- WHAT YOU WILL DO
Reproduce the records below exactly from their first line through the line containing "It is an advanced data job simulation created by It", omitting all pictures.

- Stored items
--- START ---

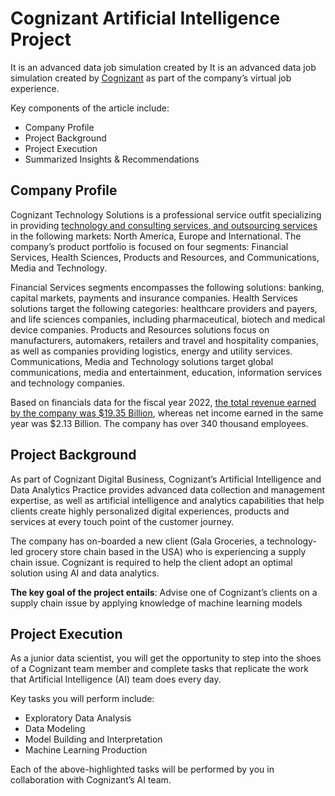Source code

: # Cognizant Artificial Intelligence Project
It is an advanced data job simulation created by It is an advanced data job simulation created by [Cognizant](https://www.cognizant.com/us/en/about-cognizant) as part of the company’s virtual job experience.

Key components of the article include:
- Company Profile
- Project Background
- Project Execution
- Summarized Insights & Recommendations

## Company Profile
Cognizant Technology Solutions is a professional service outfit specializing in providing [technology and consulting services, and outsourcing services](https://finance.yahoo.com/quote/CTSH/profile) in the following markets: North America, Europe and International.  The company’s product portfolio is focused on four segments: Financial Services, Health Sciences, Products and Resources, and Communications, Media and Technology.

Financial Services segments encompasses the following solutions: banking, capital markets, payments and insurance companies. Health Services solutions target the following categories: healthcare providers and payers, and life sciences companies, including pharmaceutical, biotech and medical device companies. Products and Resources solutions focus on manufacturers, automakers, retailers and travel and hospitality companies, as well as companies providing logistics, energy and utility services. Communications, Media and Technology solutions target global communications, media and entertainment, education, information services and technology companies.

Based on financials data for the fiscal year 2022, [the total revenue earned by the company was $19.35 Billion](https://markets.ft.com/data/equities/tearsheet/profile?s=CTSH:NSQ), whereas net income earned in the same year was $2.13 Billion. The company has over 340 thousand employees.

## Project Background
As part of Cognizant Digital Business, Cognizant’s Artificial Intelligence and Data Analytics Practice provides advanced data collection and management expertise, as well as artificial intelligence and analytics capabilities that help clients create highly personalized digital experiences, products and services at every touch point of the customer journey.

The company has on-boarded a new client (Gala Groceries, a technology-led grocery store chain based in the USA) who is experiencing a supply chain issue. Cognizant is required to help the client adopt an optimal solution using AI and data analytics.

**The key goal of the project entails**: Advise one of Cognizant’s clients on a supply chain issue by applying knowledge of machine learning models  

## Project Execution
As a junior data scientist, you will get the opportunity to step into the shoes of a Cognizant team member and complete tasks that replicate the work that Artificial Intelligence (AI) team does every day.

Key tasks you will perform include:
- Exploratory Data Analysis
- Data Modeling
- Model Building and Interpretation
- Machine Learning Production

Each of the above-highlighted tasks will be performed by you in collaboration with Cognizant’s AI team.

--- END ---

- REPLY TO THE TASK
Source code

: # Cognizant Artificial Intelligence Project
It is an advanced data job simulation created by It is an advanced data job simulation created by [Cognizant](https://www.cognizant.com/us/en/about-cognizant) as part of the company’s virtual job experience.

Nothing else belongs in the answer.